==== Records shown

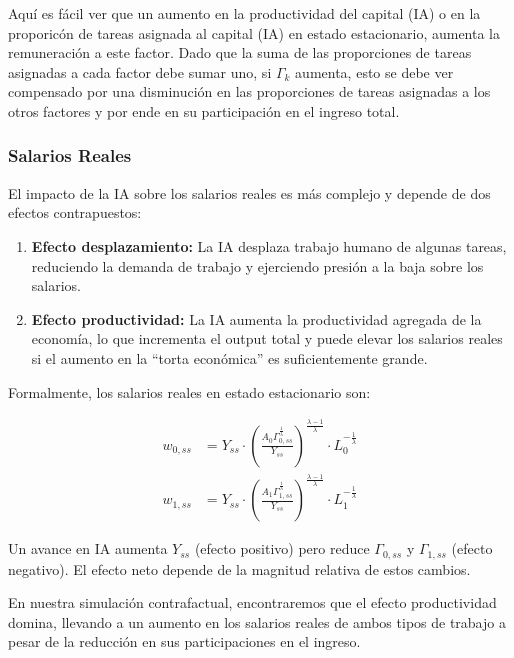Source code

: \documentclass{article}
\theoremstyle{remark}
\theoremstyle{definition}
\begin{document}
Aqu\'i es f\'acil ver que un aumento en la productividad del capital (IA) o en la proporic\'on de tareas asignada al capital (IA) en estado estacionario, aumenta la remuneraci\'on a este factor. Dado que la suma de las proporciones de tareas asignadas a cada factor debe sumar uno, si $\Gamma_k$ aumenta, esto se debe ver compensado por una disminuci\'on en las proporciones de tareas asignadas a los otros factores y por ende en su participaci\'on en el ingreso total.

\subsubsection{Salarios Reales}

El impacto de la IA sobre los salarios reales es más complejo y depende de dos efectos contrapuestos:

\begin{enumerate}
    \item \textbf{Efecto desplazamiento:} La IA desplaza trabajo humano de algunas tareas, reduciendo la demanda de trabajo y ejerciendo presión a la baja sobre los salarios.
    
    \item \textbf{Efecto productividad:} La IA aumenta la productividad agregada de la economía, lo que incrementa el output total y puede elevar los salarios reales si el aumento en la ``torta económica'' es suficientemente grande.
\end{enumerate}

Formalmente, los salarios reales en estado estacionario son:

\begin{align*}
    w_{0,ss} &= Y_{ss} \cdot \left( \frac{A_0 \Gamma_{0,ss}^{\frac{1}{\lambda}}}{Y_{ss}} \right)^{\frac{\lambda-1}{\lambda}} \cdot L_0^{-\frac{1}{\lambda}} \\
    w_{1,ss} &= Y_{ss} \cdot \left( \frac{A_1 \Gamma_{1,ss}^{\frac{1}{\lambda}}}{Y_{ss}} \right)^{\frac{\lambda-1}{\lambda}} \cdot L_1^{-\frac{1}{\lambda}}
\end{align*}

Un avance en IA aumenta $Y_{ss}$ (efecto positivo) pero reduce $\Gamma_{0,ss}$ y $\Gamma_{1,ss}$ (efecto negativo). El efecto neto depende de la magnitud relativa de estos cambios. 

En nuestra simulación contrafactual, encontraremos que el efecto productividad domina, llevando a un aumento en los salarios reales de ambos tipos de trabajo a pesar de la reducción en sus participaciones en el ingreso.
\end{document}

========

[Task brief] When copying the listing, skip the pictures and keep each line exactly as written.

[Exercise output]
Source code

: \documentclass{article}
\theoremstyle{remark}
\theoremstyle{definition}
\begin{document}
Aqu\'i es f\'acil ver que un aumento en la productividad del capital (IA) o en la proporic\'on de tareas asignada al capital (IA) en estado estacionario, aumenta la remuneraci\'on a este factor. Dado que la suma de las proporciones de tareas asignadas a cada factor debe sumar uno, si $\Gamma_k$ aumenta, esto se debe ver compensado por una disminuci\'on en las proporciones de tareas asignadas a los otros factores y por ende en su participaci\'on en el ingreso total.

\subsubsection{Salarios Reales}

El impacto de la IA sobre los salarios reales es más complejo y depende de dos efectos contrapuestos:

\begin{enumerate}
    \item \textbf{Efecto desplazamiento:} La IA desplaza trabajo humano de algunas tareas, reduciendo la demanda de trabajo y ejerciendo presión a la baja sobre los salarios.
    
    \item \textbf{Efecto productividad:} La IA aumenta la productividad agregada de la economía, lo que incrementa el output total y puede elevar los salarios reales si el aumento en la ``torta económica'' es suficientemente grande.
\end{enumerate}

Formalmente, los salarios reales en estado estacionario son:

\begin{align*}
    w_{0,ss} &= Y_{ss} \cdot \left( \frac{A_0 \Gamma_{0,ss}^{\frac{1}{\lambda}}}{Y_{ss}} \right)^{\frac{\lambda-1}{\lambda}} \cdot L_0^{-\frac{1}{\lambda}} \\
    w_{1,ss} &= Y_{ss} \cdot \left( \frac{A_1 \Gamma_{1,ss}^{\frac{1}{\lambda}}}{Y_{ss}} \right)^{\frac{\lambda-1}{\lambda}} \cdot L_1^{-\frac{1}{\lambda}}
\end{align*}

Un avance en IA aumenta $Y_{ss}$ (efecto positivo) pero reduce $\Gamma_{0,ss}$ y $\Gamma_{1,ss}$ (efecto negativo). El efecto neto depende de la magnitud relativa de estos cambios. 

En nuestra simulación contrafactual, encontraremos que el efecto productividad domina, llevando a un aumento en los salarios reales de ambos tipos de trabajo a pesar de la reducción en sus participaciones en el ingreso.
\end{document}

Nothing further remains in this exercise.